··· THE DATA

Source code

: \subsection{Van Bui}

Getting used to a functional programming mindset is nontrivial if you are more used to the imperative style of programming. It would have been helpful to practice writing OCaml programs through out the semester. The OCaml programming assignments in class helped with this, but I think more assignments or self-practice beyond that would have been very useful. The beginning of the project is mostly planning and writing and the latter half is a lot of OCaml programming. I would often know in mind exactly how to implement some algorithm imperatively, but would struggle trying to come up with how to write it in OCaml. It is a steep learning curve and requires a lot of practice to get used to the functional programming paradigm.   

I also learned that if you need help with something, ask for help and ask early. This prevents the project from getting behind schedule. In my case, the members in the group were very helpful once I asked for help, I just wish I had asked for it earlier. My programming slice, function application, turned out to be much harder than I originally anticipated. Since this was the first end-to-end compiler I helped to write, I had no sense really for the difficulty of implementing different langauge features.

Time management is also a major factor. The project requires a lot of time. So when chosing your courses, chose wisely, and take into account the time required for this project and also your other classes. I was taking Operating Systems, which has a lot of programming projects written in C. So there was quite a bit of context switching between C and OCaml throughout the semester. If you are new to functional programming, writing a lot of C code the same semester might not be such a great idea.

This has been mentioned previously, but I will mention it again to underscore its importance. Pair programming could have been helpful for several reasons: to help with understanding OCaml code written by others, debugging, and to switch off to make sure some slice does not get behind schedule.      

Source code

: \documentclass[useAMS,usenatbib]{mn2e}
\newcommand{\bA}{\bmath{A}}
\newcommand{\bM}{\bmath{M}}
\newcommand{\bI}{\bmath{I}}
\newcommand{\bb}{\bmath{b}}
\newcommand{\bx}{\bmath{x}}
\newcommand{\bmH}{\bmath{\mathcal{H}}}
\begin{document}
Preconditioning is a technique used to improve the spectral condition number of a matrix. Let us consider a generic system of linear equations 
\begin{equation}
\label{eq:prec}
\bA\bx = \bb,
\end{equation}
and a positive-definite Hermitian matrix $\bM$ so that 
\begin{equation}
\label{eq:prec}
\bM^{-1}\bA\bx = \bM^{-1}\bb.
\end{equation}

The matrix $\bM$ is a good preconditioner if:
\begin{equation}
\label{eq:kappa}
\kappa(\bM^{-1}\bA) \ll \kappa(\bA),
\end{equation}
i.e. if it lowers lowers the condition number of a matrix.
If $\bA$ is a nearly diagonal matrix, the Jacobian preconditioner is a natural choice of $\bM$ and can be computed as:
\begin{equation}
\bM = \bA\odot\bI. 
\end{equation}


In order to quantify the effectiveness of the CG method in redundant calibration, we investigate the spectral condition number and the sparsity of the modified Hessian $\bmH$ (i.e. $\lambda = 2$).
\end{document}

······

PROMPT: With the records above in view, retype each one exactly.

ANSWER TO THIS TASK:
Source code

: \subsection{Van Bui}

Getting used to a functional programming mindset is nontrivial if you are more used to the imperative style of programming. It would have been helpful to practice writing OCaml programs through out the semester. The OCaml programming assignments in class helped with this, but I think more assignments or self-practice beyond that would have been very useful. The beginning of the project is mostly planning and writing and the latter half is a lot of OCaml programming. I would often know in mind exactly how to implement some algorithm imperatively, but would struggle trying to come up with how to write it in OCaml. It is a steep learning curve and requires a lot of practice to get used to the functional programming paradigm.   

I also learned that if you need help with something, ask for help and ask early. This prevents the project from getting behind schedule. In my case, the members in the group were very helpful once I asked for help, I just wish I had asked for it earlier. My programming slice, function application, turned out to be much harder than I originally anticipated. Since this was the first end-to-end compiler I helped to write, I had no sense really for the difficulty of implementing different langauge features.

Time management is also a major factor. The project requires a lot of time. So when chosing your courses, chose wisely, and take into account the time required for this project and also your other classes. I was taking Operating Systems, which has a lot of programming projects written in C. So there was quite a bit of context switching between C and OCaml throughout the semester. If you are new to functional programming, writing a lot of C code the same semester might not be such a great idea.

This has been mentioned previously, but I will mention it again to underscore its importance. Pair programming could have been helpful for several reasons: to help with understanding OCaml code written by others, debugging, and to switch off to make sure some slice does not get behind schedule.      

Source code

: \documentclass[useAMS,usenatbib]{mn2e}
\newcommand{\bA}{\bmath{A}}
\newcommand{\bM}{\bmath{M}}
\newcommand{\bI}{\bmath{I}}
\newcommand{\bb}{\bmath{b}}
\newcommand{\bx}{\bmath{x}}
\newcommand{\bmH}{\bmath{\mathcal{H}}}
\begin{document}
Preconditioning is a technique used to improve the spectral condition number of a matrix. Let us consider a generic system of linear equations 
\begin{equation}
\label{eq:prec}
\bA\bx = \bb,
\end{equation}
and a positive-definite Hermitian matrix $\bM$ so that 
\begin{equation}
\label{eq:prec}
\bM^{-1}\bA\bx = \bM^{-1}\bb.
\end{equation}

The matrix $\bM$ is a good preconditioner if:
\begin{equation}
\label{eq:kappa}
\kappa(\bM^{-1}\bA) \ll \kappa(\bA),
\end{equation}
i.e. if it lowers lowers the condition number of a matrix.
If $\bA$ is a nearly diagonal matrix, the Jacobian preconditioner is a natural choice of $\bM$ and can be computed as:
\begin{equation}
\bM = \bA\odot\bI. 
\end{equation}


In order to quantify the effectiveness of the CG method in redundant calibration, we investigate the spectral condition number and the sparsity of the modified Hessian $\bmH$ (i.e. $\lambda = 2$).
\end{document}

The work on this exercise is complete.